Saturday, April 12, 2014

Palm Sunday "Freedom and Love in the Passion of Christ"




The following is an excerpt of the above passage: 

“Behold, the hour is at hand when the Son of Man is to be handed over to sinners. Get up, let us go. Look, my betrayer is at hand.” While he was still speaking, Judas, one of the Twelve, arrived, accompanied by a large crowd, with swords and clubs, who had come from the chief priests and the elders of the people. His betrayer had arranged a sign with them, saying, "The man I shall kiss is the one; arrest him.” Immediately he went over to Jesus and said, "Hail, Rabbi!” and he kissed him. Jesus answered him, "Friend, do what you have come for.” Then stepping forward they laid hands on Jesus and arrested him. And behold, one of those who accompanied Jesus put his hand to his sword, drew it, and struck the high priest´s servant, cutting off his ear. Then Jesus said to him, "Put your sword back into its sheath, for all who take the sword will perish by the sword. Do you think that I cannot call upon my Father and he will not provide me at this moment with more than twelve legions of angels? But then how would the scriptures be fulfilled which say that it must come to pass in this way?”

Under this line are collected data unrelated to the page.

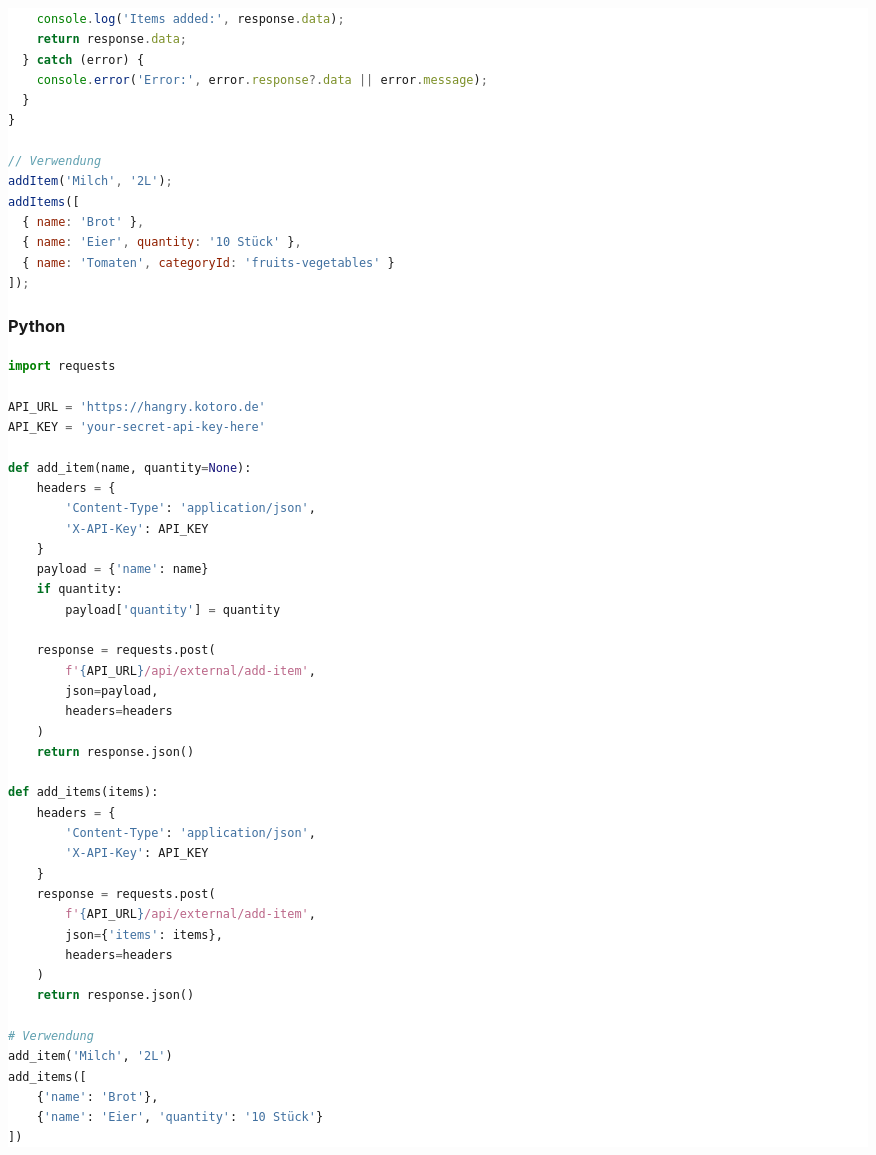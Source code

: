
 ```javascript
    console.log('Items added:', response.data);
    return response.data;
  } catch (error) {
    console.error('Error:', error.response?.data || error.message);
  }
}

// Verwendung
addItem('Milch', '2L');
addItems([
  { name: 'Brot' },
  { name: 'Eier', quantity: '10 Stück' },
  { name: 'Tomaten', categoryId: 'fruits-vegetables' }
]);
```

### Python

```python
import requests

API_URL = 'https://hangry.kotoro.de'
API_KEY = 'your-secret-api-key-here'

def add_item(name, quantity=None):
    headers = {
        'Content-Type': 'application/json',
        'X-API-Key': API_KEY
    }
    payload = {'name': name}
    if quantity:
        payload['quantity'] = quantity

    response = requests.post(
        f'{API_URL}/api/external/add-item',
        json=payload,
        headers=headers
    )
    return response.json()

def add_items(items):
    headers = {
        'Content-Type': 'application/json',
        'X-API-Key': API_KEY
    }
    response = requests.post(
        f'{API_URL}/api/external/add-item',
        json={'items': items},
        headers=headers
    )
    return response.json()

# Verwendung
add_item('Milch', '2L')
add_items([
    {'name': 'Brot'},
    {'name': 'Eier', 'quantity': '10 Stück'}
])
```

Introductory prayer: Lord, I believe in you. I believe you are true man and true God. I believe that as a man you exercised your free will in love and fully accepted your passion and death for love. Increase my faith. Lord I hope in you. I hope for the grace to make use of my freedom well and never to betray you in any way. Lord I love you. May my love always be loyal to you. Lord, thank you for freely accepting your passion for love of me. Give me the humility to accept my cross the way you accepted yours: out of love.

Petition: Lord, move my will to accept my cross freely out of love for you the way you accepted yours freely out of love for me. 

Points for reflection:

1. Jesus’ Sovereign Freedom in his Passion. This Sunday’s Passion narrative shows us the person of Christ at his darkest hour—an hour when he is seemingly overpowered by the will of men. He is bound, questioned, judged, condemned, scourged, humiliated, nailed to a cross and finally crucified. By all accounts he has been stripped of his freedom and made subject to the powers that be. His conquerors gloat: “So you are the one who was going to destroy the temple and rebuild it in three days! Save yourself, why don’t you? Come down off that cross if you are God’s Son!” The chief priests and scribes also chime in: “He saved others but he cannot save himself! So he is the king of Israel! Let’s see him come down from the cross, then we will believe in him.”(Mt 26:40-43) But Jesus will not come down from the cross. He will not save himself. He will not be controlled by fear, selfishness and pusillanimity. He will not allow his freedom to be chained by egotism, for freedom is the ultimate requirement of love, and Christ’s love knows no bounds. Whatever part of the Gospel you reflect on in your prayer, let this truth take root in your heart: at every moment of his passion Christ’s freedom – bound only by his love - reigns supreme. 

2. “I have not rebelled” we read in Isaiah’s prophetic words, “I have not turned my back. I gave my back to those who beat me, my cheeks to those who plucked my beard; my face I did not shield from buffets and spitting” (Is 50: 5-6). 

3. Jesus freely embraced the Father’s redeeming love. This is the title of number 609 of the Catechism of the Catholic Church, which reads:

“By embracing in his human heart the Father’s love for men, Jesus ‘loved them to the end,’ for ‘greater love has no man than this, that a man lay down his life for his friends.’ In suffering and death his humanity became the free and perfect instrument of his divine love that desires the salvation of men. Indeed, out of love for his Father and for men, whom the Father wants to save, Jesus freely accepted his Passion and death: ‘No one takes [my life] from me, but I lay it down of my own accord.’ Hence the sovereign freedom of God’s Son as he went out to his death.”

Concluding prayer: Lord Jesus, you loved your freedom intensely because it was the most powerful human means at your disposal to fulfill your mission of saving souls for love of the Father and love of me. You never allowed any selfish love to take hold of your freedom, because you had offered it irrevocably to the Father. Your passion and death was meant to be the supreme proof of your love and the greatest moment of your free self-giving. Thank you for the gift of my freedom that allows me to love you at every moment and give myself to you freely through daily obedience to your will.

Resolution: When virtue is trying today (patience, charity, joy) I will remember how Christ freely chose what was difficult out of love for me.